We have much further to go before we can claim to be an inclusive and supportive nation.
The wider issue of our legislative shortcomings is intrinsically linked to the underprotection of some of our minority citizens and the abuse we willingly permit them to endure.
Howard Quayle emphasised that there has been ’unprecedented levels of interest’ from people wanting to move here and that this could be the answer to stimulating the economy. How can we realistically explore this until everyone is adequately safeguarded under our law?
For four weeks we have engaged with the people, media outlets, businesses and organisations on the island.
We have been encouraged by their willingness to listen to what the people of colour in their communities have experienced and to be actively anti-racist in opposing racism and discrimination wherever it appears.
We see a new wider group of Manxmen rising up of all races and backgrounds, collectively learning to listen to those affected by all forms of discrimination and are educating themselves before discussing these issues. We challenge Manx Radio to be an example of this also.

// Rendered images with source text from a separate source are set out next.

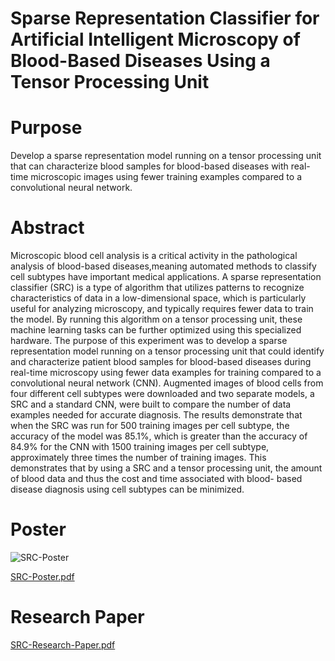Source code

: # Sparse Representation Classifier for Artificial Intelligent Microscopy of Blood-Based Diseases Using a Tensor Processing Unit

# Purpose
Develop a sparse representation model running on a tensor processing unit that can characterize blood samples for blood-based diseases with real-time microscopic images using fewer training examples compared to a convolutional neural network.

# Abstract

Microscopic blood cell analysis is a critical activity in the pathological analysis of blood-based diseases,meaning 
automated methods to classify cell subtypes have important medical applications. A sparse representation classifier (SRC) is a 
type of algorithm that utilizes patterns to recognize characteristics of data in a low-dimensional space, which is 
particularly useful for analyzing microscopy, and typically requires fewer data to train the model. By running this algorithm on a tensor 
processing unit, these machine learning tasks can be further optimized using this specialized hardware. The purpose of this experiment was to 
develop a sparse representation model running on a tensor processing unit that could identify and characterize 
patient blood samples for blood-based diseases during real-time microscopy using fewer data examples for training compared to a convolutional
neural network (CNN). Augmented images of blood cells from four different cell subtypes were downloaded and
two separate models, a SRC and a standard CNN, were built to compare the number of data examples needed for
accurate diagnosis. The results demonstrate that when the SRC was run for 500 training images per cell subtype,
the accuracy of the model was 85.1%, which is greater than the accuracy of 84.9% for the CNN with 1500 training
images per cell subtype, approximately three times the number of training images. This demonstrates that by using
a SRC and a tensor processing unit, the amount of blood data and thus the cost and time associated with blood-
based disease diagnosis using cell subtypes can be minimized.


# Poster

![SRC-Poster](https://user-images.githubusercontent.com/106894577/217686021-19f48b04-7c4e-4aa1-846d-ff52cdd1095d.jpg)


[SRC-Poster.pdf](https://github.com/ashwinparthas/SRC-Blood-Cells/files/10691384/SRC-Poster.pdf)


# Research Paper

[SRC-Research-Paper.pdf](https://github.com/ashwinparthas/SRC-Blood-Cells/files/10691386/SRC-Research-Paper.pdf)
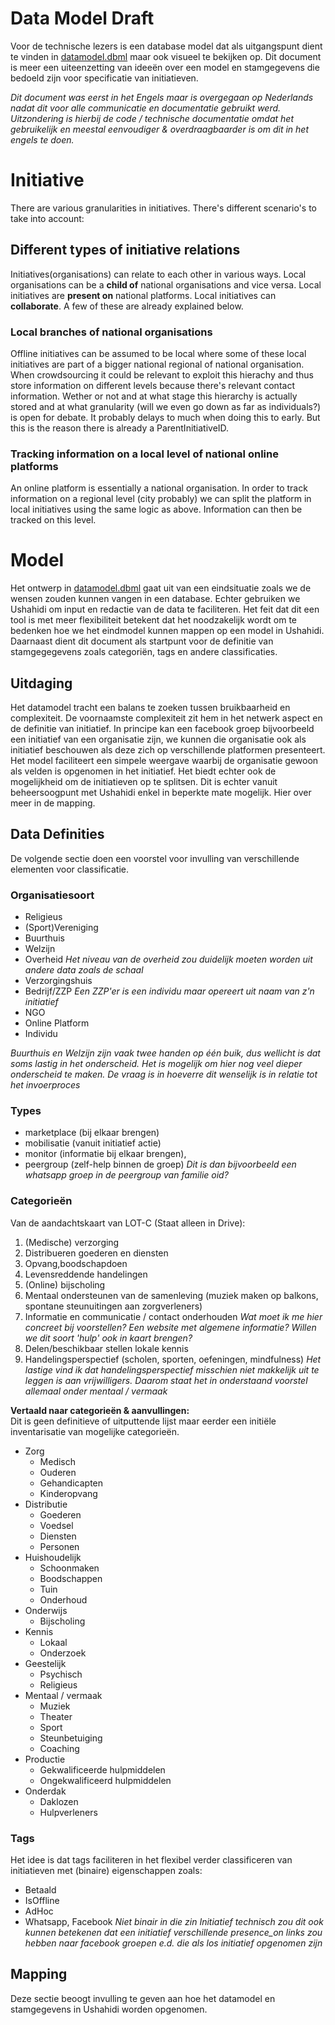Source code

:# Data Model Draft
Voor de technische lezers is een database model dat als uitgangspunt dient te vinden in [datamodel.dbml](datamodel.dbml) maar ook visueel te bekijken op. Dit document is meer een uiteenzetting van ideeën over een model en stamgegevens die bedoeld zijn voor specificatie van initiatieven.

_Dit document was eerst in het Engels maar is overgegaan op Nederlands nadat dit voor alle communicatie en documentatie gebruikt werd. Uitzondering is hierbij de code / technische documentatie omdat het gebruikelijk en meestal eenvoudiger & overdraagbaarder is om dit in het engels te doen._

# Initiative
There are various granularities in initiatives. There's different scenario's to take into account:

## Different types of initiative relations
Initiatives(organisations) can relate to each other in various ways. Local organisations can be a **child of** national organisations and vice versa. Local initiatives are **present on** national platforms. Local initiatives can **collaborate**. A few of these are already explained below.

### Local branches of national organisations
Offline initiatives can be assumed to be local where some of these local initiatives are part of a bigger national regional of national organisation. When crowdsourcing it could be relevant to exploit this hierachy and thus store information on different levels because there's relevant contact information. Wether or not and at what stage this hierarchy is actually stored and at what granularity (will we even go down as far as individuals?) is open for debate. It probably delays to much when doing this to early. But this is the reason there is already a ParentInitiativeID.

### Tracking information on a local level of national online platforms
An online platform is essentially a national organisation. In order to track information on a regional level (city probably) we can split the platform in local initiatives using the same logic as above. Information can then be tracked on this level.


# Model
Het ontwerp in [datamodel.dbml](datamodel.dbml) gaat uit van een eindsituatie zoals we de wensen zouden kunnen
vangen in een database. Echter gebruiken we Ushahidi om input en redactie van de data te faciliteren. Het feit dat dit een tool
is met meer flexibiliteit betekent dat het noodzakelijk wordt om te bedenken hoe we het eindmodel kunnen mappen op een model in Ushahidi. Daarnaast dient dit document als startpunt voor de definitie van stamgegegevens zoals categoriën, tags en andere classificaties.

## Uitdaging
Het datamodel tracht een balans te zoeken tussen bruikbaarheid en complexiteit. De voornaamste complexiteit zit hem in het netwerk aspect en de definitie van initiatief. In principe kan een facebook groep bijvoorbeeld een initiatief van een organisatie zijn, we kunnen die organisatie ook als initiatief beschouwen als deze zich op verschillende platformen presenteert. Het model faciliteert een simpele weergave waarbij de organisatie gewoon als velden is opgenomen in het initiatief. Het biedt echter ook de mogelijkheid om de initiatieven op te splitsen. Dit is echter vanuit beheersoogpunt met Ushahidi enkel in beperkte mate mogelijk. Hier over meer in de mapping.

## Data Definities
De volgende sectie doen een voorstel voor invulling van verschillende elementen voor classificatie.

### Organisatiesoort
* Religieus
* (Sport)Vereniging
* Buurthuis
* Welzijn
* Overheid _Het niveau van de overheid zou duidelijk moeten worden uit andere data zoals de schaal_
* Verzorgingshuis
* Bedrijf/ZZP  _Een ZZP'er is een individu maar opereert uit naam van z'n initiatief_
* NGO
* Online Platform
* Individu

_Buurthuis en Welzijn zijn vaak twee handen op één buik, dus wellicht is dat soms lastig in het onderscheid. Het is mogelijk om hier nog veel dieper onderscheid te maken. De vraag is in hoeverre dit wenselijk is in relatie tot het invoerproces_

### Types
* marketplace (bij elkaar brengen)
* mobilisatie (vanuit initiatief actie)
* monitor (informatie bij elkaar brengen),
* peergroup (zelf-help binnen de groep) _Dit is dan bijvoorbeeld een whatsapp groep in de peergroup van familie oid?_

### Categorieën
Van de aandachtskaart van LOT-C (Staat alleen in Drive):
1. (Medische) verzorging
1. Distribueren goederen en diensten
1. Opvang,boodschapdoen
1. Levensreddende handelingen
1. (Online) bijscholing
1. Mentaal ondersteunen van de samenleving (muziek maken op balkons, spontane steunuitingen aan zorgverleners)
1. Informatie en communicatie / contact onderhouden
_Wat moet ik me hier concreet bij voorstellen? Een website met algemene informatie? Willen we dit soort 'hulp' ook in kaart brengen?_
1. Delen/beschikbaar stellen lokale kennis
1. Handelingsperspectief (scholen, sporten, oefeningen, mindfulness)
_Het lastige vind ik dat handelingsperspectief misschien niet makkelijk uit te leggen is aan vrijwilligers. Daarom staat het in onderstaand voorstel allemaal onder mentaal / vermaak_

**Vertaald naar categorieën & aanvullingen:**  
Dit is geen definitieve of uitputtende lijst maar eerder een initiële inventarisatie van mogelijke categorieën.

* Zorg
  * Medisch
  * Ouderen
  * Gehandicapten
  * Kinderopvang
* Distributie
  * Goederen
  * Voedsel
  * Diensten
  * Personen
* Huishoudelijk
  * Schoonmaken
  * Boodschappen
  * Tuin
  * Onderhoud
* Onderwijs
  * Bijscholing
* Kennis
  * Lokaal
  * Onderzoek
* Geestelijk
  * Psychisch
  * Religieus
* Mentaal / vermaak
  * Muziek
  * Theater
  * Sport
  * Steunbetuiging
  * Coaching
* Productie
  * Gekwalificeerde hulpmiddelen
  * Ongekwalificeerd hulpmiddelen
* Onderdak
  * Daklozen
  * Hulpverleners

### Tags
Het idee is dat tags faciliteren in het flexibel verder classificeren van initiatieven met (binaire) eigenschappen zoals:
* Betaald
* IsOffline
* AdHoc
* Whatsapp, Facebook _Niet binair in die zin_
_Initiatief technisch zou dit ook kunnen betekenen dat een initiatief verschillende presence_on links zou hebben naar facebook groepen e.d. die als los initiatief opgenomen zijn_

## Mapping
Deze sectie beoogt invulling te geven aan hoe het datamodel en stamgegevens in Ushahidi worden opgenomen.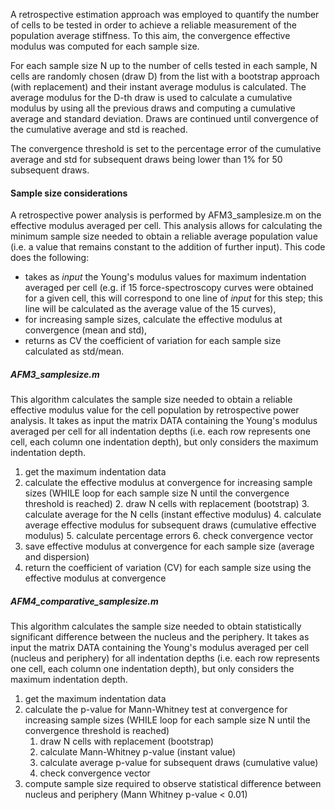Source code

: A retrospective estimation approach was employed to quantify the number of cells to be tested in order to achieve a reliable measurement of the population average stiffness.
To this aim, the convergence effective modulus was computed for each sample size.

For each sample size N up to the number of cells tested in each sample, N cells are randomly chosen (draw D) from the list with a bootstrap approach (with replacement) and their instant average modulus is calculated.
The average modulus for the D-th draw is used to calculate a cumulative modulus by using all the previous draws and computing a cumulative average and standard deviation.
Draws are continued until convergence of the cumulative average and std is reached.

The convergence threshold is set to the percentage error of the cumulative average and std for subsequent draws being lower than 1% for 50 subsequent draws.

#### Sample size considerations
A retrospective power analysis is performed by AFM3_samplesize.m on the effective modulus averaged per cell.
This analysis allows for calculating the minimum sample size needed to obtain a reliable average population value (i.e. a value that remains constant to the addition of further input).
This code does the following:
* takes as _input_ the Young's modulus values for maximum indentation averaged per cell (e.g. if 15 force-spectroscopy curves were obtained for a given cell, this will correspond to one line of _input_ for this step; this line will be calculated as the average value of the 15 curves),
* for increasing sample sizes, calculate the effective modulus at convergence (mean and std),
* returns as CV the coefficient of variation for each sample size calculated as std/mean.

##### AFM3_samplesize.m
This algorithm calculates the sample size needed to obtain a reliable effective modulus value for the cell population by retrospective power analysis.
It takes as input the matrix DATA containing the Young's modulus averaged per cell for all indentation depths (i.e. each row represents one cell, each column one indentation depth), but only considers the maximum indentation depth.

1. get the maximum indentation data
2. calculate the effective modulus at convergence for increasing sample sizes (WHILE loop for each sample size N until the convergence threshold is reached)
    2. draw N cells with replacement (bootstrap)
    3. calculate average for the N cells (instant effective modulus)
    4. calculate average effective modulus for subsequent draws (cumulative effective modulus)
    5. calculate percentage errors
    6. check convergence vector
3. save effective modulus at convergence for each sample size (average and dispersion)
4. return the coefficient of variation (CV) for each sample size using the effective modulus at convergence

##### AFM4_comparative_samplesize.m
This algorithm calculates the sample size needed to obtain statistically significant difference between the nucleus and the periphery.
It takes as input the matrix DATA containing the Young's modulus averaged per cell (nucleus and periphery) for all indentation depths (i.e. each row represents one cell, each column one indentation depth), but only considers the maximum indentation depth.

1. get the maximum indentation data
2. calculate the p-value for Mann-Whitney test at convergence for increasing sample sizes (WHILE loop for each sample size N until the convergence threshold is reached)
    1. draw N cells with replacement (bootstrap)
    2. calculate Mann-Whitney p-value (instant value)
    3. calculate average p-value for subsequent draws (cumulative value)
    4. check convergence vector
3. compute sample size required to observe statistical difference between nucleus and periphery (Mann Whitney p-value < 0.01)
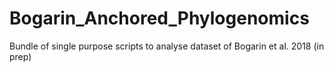 # Bogarin_Anchored_Phylogenomics
Bundle of single purpose scripts to analyse dataset of Bogarin et al. 2018 (in prep)
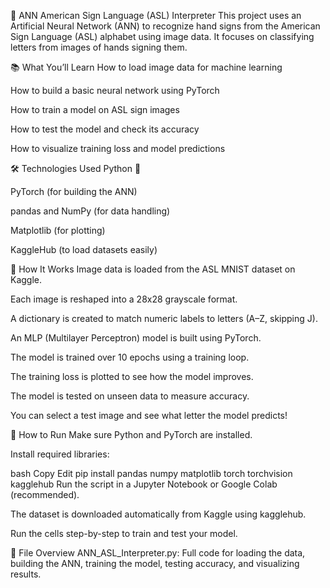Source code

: 🤟 ANN American Sign Language (ASL) Interpreter
This project uses an Artificial Neural Network (ANN) to recognize hand signs from the American Sign Language (ASL) alphabet using image data. It focuses on classifying letters from images of hands signing them.

📚 What You’ll Learn
How to load image data for machine learning

How to build a basic neural network using PyTorch

How to train a model on ASL sign images

How to test the model and check its accuracy

How to visualize training loss and model predictions

🛠️ Technologies Used
Python 🐍

PyTorch (for building the ANN)

pandas and NumPy (for data handling)

Matplotlib (for plotting)

KaggleHub (to load datasets easily)

🧠 How It Works
Image data is loaded from the ASL MNIST dataset on Kaggle.

Each image is reshaped into a 28x28 grayscale format.

A dictionary is created to match numeric labels to letters (A–Z, skipping J).

An MLP (Multilayer Perceptron) model is built using PyTorch.

The model is trained over 10 epochs using a training loop.

The training loss is plotted to see how the model improves.

The model is tested on unseen data to measure accuracy.

You can select a test image and see what letter the model predicts!

🚀 How to Run
Make sure Python and PyTorch are installed.

Install required libraries:

bash
Copy
Edit
pip install pandas numpy matplotlib torch torchvision kagglehub
Run the script in a Jupyter Notebook or Google Colab (recommended).

The dataset is downloaded automatically from Kaggle using kagglehub.

Run the cells step-by-step to train and test your model.

📁 File Overview
ANN_ASL_Interpreter.py: Full code for loading the data, building the ANN, training the model, testing accuracy, and visualizing results.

We encourage the Isle of Man’s community to continue to be vocal alongside us in putting pressure on the government and other agencies to implement genuine long-lasting change that will protect every person on this island, where they feel protected by governing bodies and legislation and know their community will stand up for them.
This is what our island should look like.
As the world is becoming increasingly globalised, we must begin to think of the island as a global nation. We simply cannot continue on this trajectory that leaves some minority communities unprotected and unwelcome on our island.